I am wondering, Logan, if you are just picking up on the fact that the article is written from a perspective which has already decided the textual issues. It seems obvious that a critique from such a decided perspective is going to sound like bias to one who takes a different view of those issues.


----------



## Logan

Yes, I have read nearly everything on TBS' website, I am aware of their position. I made my comment in light of Rev Ruddell's assessment that it was a "fair critique...for reference...for those who prefer the ESV". 

There is still some helpful information in there, but as Rom said, when I see inflammatory (or loaded) language in a supposedly scholarly article, it makes me doubt all of the content. If one wants a critique of the ESV (and I have read those too) there are much more objective ones that weigh pros and cons instead of merely cons.


----------



## Rev. Todd Ruddell

Dear Logan, I agree with both you and Rom that the phrase in the article you-all have identified is regrettable. I am glad also to see that you have both identified that there is "helpful information" in the article. I suppose we could debate the "fairness" of the article for a long time, to little profit. In my own assessment of the article, I appreciated especially the beginning section, where several paragraphs expressed appreciation for the work of the translators of the ESV as an improvement over the RSV, among other complimentary statements. There were accurate and documented critiques, and there was a summary argument, that was the most polemic, and for someone who appreciates and favors the ESV, would be the most objectionable. The author of the article is entitled to his opinions, however. If I used the ESV exclusively, it is an article I would want to read, and in that sense, I thought it was fairly presented--I could read it apart from taking offense, and would be bettered by reading it. 

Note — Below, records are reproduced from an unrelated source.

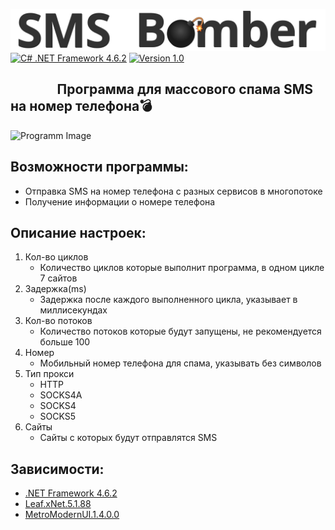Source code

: ![SMS-Bomber](Logo/SMS-Bomber.png)
[![C# .NET Framework 4.6.2](https://img.shields.io/badge/C%23-.NET%20Framework%204.6.2-blueviolet)](https://dotnet.microsoft.com/download/dotnet-framework)
[![Version 1.0](https://img.shields.io/badge/Version-1.0-blue.svg?cacheSeconds=2592000)](https://github.com/DeWizzard/SMS-Bomber/releases)
##                Программа для массового спама SMS на номер телефона:bomb:
![Programm Image](https://raw.githubusercontent.com/DeWizzard/SMS-Bomber/master/Images/Programm.png?token=AL6H64E7SQ3VTVGQJCHSJCS6BMCXY)
## Возможности программы:
- Отправка SMS на номер телефона с разных сервисов в многопотоке
- Получение информации о номере телефона
## Описание настроек:
1. Кол-во циклов
   - Количество циклов которые выполнит программа, в одном цикле 7 сайтов
2. Задержка(ms)
   - Задержка после каждого выполненного цикла, указывает в миллисекундах
3. Кол-во потоков
   - Количество потоков которые будут запущены, не рекомендуется больше 100
4. Номер
   - Мобильный номер телефона для спама, указывать без символов
5. Тип прокси
   - HTTP
   - SOCKS4A
   - SOCKS4
   - SOCKS5
6. Сайты
   - Сайты с которых будут отправлятся SMS
## Зависимости:
* [.NET Framework 4.6.2](https://dotnet.microsoft.com/download/dotnet-framework)
* [Leaf.xNet.5.1.88](https://www.nuget.org/packages?q=Leaf.xNet)
* [MetroModernUI.1.4.0.0](https://www.nuget.org/packages/MetroModernUI/)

As I have said before, I favor the AV, and have read numerous critiques on it, and have been challenged and bettered in my understanding by them. Some have been more or less incendiary, but if a man reads with a love for the truth, those sections that reveal our opponents weaknesses we overlook, and those where he speaks with authority and truth, we take notice, and by God's grace, are helped by that means. My reason for posting the article was not to debate or to deride, but as I said, to add tools and means for those who read the ESV.


----------



## Free Christian

So far a dead heat!


----------



## reformedminister

The TBS article on the ESV is a great article. It is intended to educate the lay-person, to give them a synopsis of the ESV translation as compared to the Authorized Version. It gives helpful facts in short form. I did not mean to be offensive to anyone in my above statement. It is just my observation that most Christians are clueless to the textual differences between the ESV and Authorized Version. Most think the ESV is just another translation in modern English. When given the facts, most people feel inadequate to dig deeper into the matter, because in general they know little about the Bible anyway. Let's face the facts, the modern day Christian does not read the Bible like they should, as compared to Christians of yesteryear, especially the Puritans.


----------



## KSon

Interesting that as of this writing it is exactly split (36/36). On the thread that gave birth to this one, the ESV was given the slight nod, which would tell me that the NKJVers threw in with the KJVers based on textual preference. So, once again, as always, it falls to:

1. Textual preference
2. Belief in what the most-faithful translation of that preference is

Each preference comes with presuppositions. One of the things that I have toyed with doing, though (like much else in my life) it never got past the "thought" stage, is asking the question, "What evidence/proof would you need to encounter before you changed your presupposition regarding textual tradition?" We know that this is just a negative way of expressing the positives that we hold on to that form our presuppositions, but unless we identify what hurdles would have to be cleared to have a "textual-base harmony", we are just talking past one another, as the other's presupposition meets our presuppositional hurdle without proper evidence (in our mind) to clear that hurdle.


----------



## Bad Organist

Hi,

It is interesting to me, that a lot of translations that tout themselves as the modern day KJV, are still not outselling, or being used more than the KJV. In fact a lot of them seem to have a rather short life cycle. There seems to be no shortage of upcoming versions either, one web site mentioned 6 new versions on the horizon. To me a lot of what is going on is nothing more than producing and marketing another product. 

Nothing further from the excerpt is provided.